白紙の文化祭

狛江が転校してきたのは、文化祭の十日前だった。

教室ではすでに準備が始まり、壁には作業表が貼られ、班も役割も決まっていた。狛江の名前だけが、どの欄にもない。

「何かやりたいことある?」

委員が訊いた。

狛江は教室を見回した。段ボールの城、絵の具だらけの床、台本を読む声。何を選んでも途中から入り込む感じがして、「何でも」と答えた。

与えられたのは、入口の看板だった。

縦長の大きな板へ、催しの題名を書く。下書きは誰かが済ませていた。狛江は黒い絵の具で線をなぞるだけ。

放課後、一人で作業した。

一文字目、二文字目。筆跡は自分のものなのに、字の形は他人が決めている。

三文字目の途中で、委員が戻ってきた。

「進んでる?」

「うん」

「ごめん、つまらない仕事で」

「別に」

「途中からだと、入りにくいよね」

「別に」

同じ返事を二度すると、本当にそうではないことがばれた。

委員は看板の右下を指した。

「ここ、空いてる」

「日付を書くところ?」

「何でもいいところ」

狛江は小さな四角を鉛筆で囲った。

何を描けばいいかわからない。前の学校の校章。引っ越し前の駅。新しいクラスの顔。どれも看板には似合わない。

結局、白いまま残した。

文化祭当日、入口の看板は目立った。客は題名だけを見て教室へ入る。誰も右下の空白には気づかない。

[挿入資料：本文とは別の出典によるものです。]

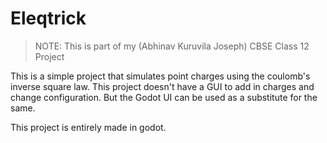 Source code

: # Eleqtrick

> NOTE: This is part of my (Abhinav Kuruvila Joseph) CBSE Class 12 Project

This is a simple project that simulates point charges using the coulomb's inverse square law.
This project doesn't have a GUI to add in charges and change configuration. But the Godot UI can be
used as a substitute for the same.

This project is entirely made in godot.
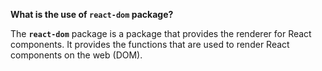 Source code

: **What is the use of `react-dom` package?**

The **`react-dom`** package is a package that provides the renderer for React components. It provides the functions that are used to render React components on the web (DOM). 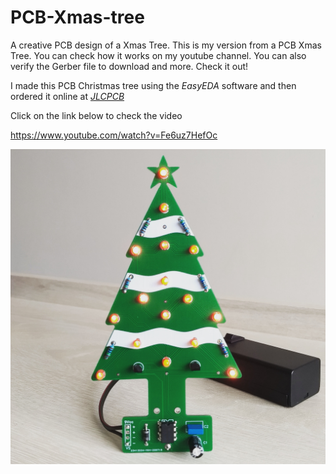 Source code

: # PCB-Xmas-tree

A creative PCB design of a Xmas Tree.
This is my version from a PCB Xmas Tree. You can check how it works on my youtube channel. You can also verify the Gerber file to download and more. Check it out!

I made this PCB Christmas tree using the *EasyEDA* software and then ordered it online at [*JLCPCB*](https://jlcpcb.com/IRG)

Click on the link below to check the video

https://www.youtube.com/watch?v=Fe6uz7HefOc

![showcase](https://github.com/rkfael/PCB-Xmas-tree/blob/main/Xmas%20Tree_Picture%201.jpg)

昼過ぎ、狛江が受付をしていると、小学生が看板の前で立ち止まった。

「ここ、塗り忘れ?」

白い四角を指している。

「そうかも」

「描いていい?」

「何を」

「今日の顔」

小学生は受付のペンを借り、丸い笑顔を一つ描いた。

それを見たクラスメイトが、自分も描いた。来場者、先生、隣のクラス。白い四角は小さな顔で埋まっていった。

狛江も最後に一つ描いた。

髪型も目も簡単な、誰ともわからない顔。

「これ誰?」と委員が訊く。

「今日ここにいた人」

「狛江?」

「たぶん」

文化祭が終わり、看板を外す。

題名の大きな字は、作った教室名を示していた。けれど狛江が持ち帰りたいと思ったのは、右下の小さな四角だった。

転校して最初に自分の場所になったのは、誰かが割り当てた欄ではない。

塗り忘れたまま残していた、白紙の一角だった。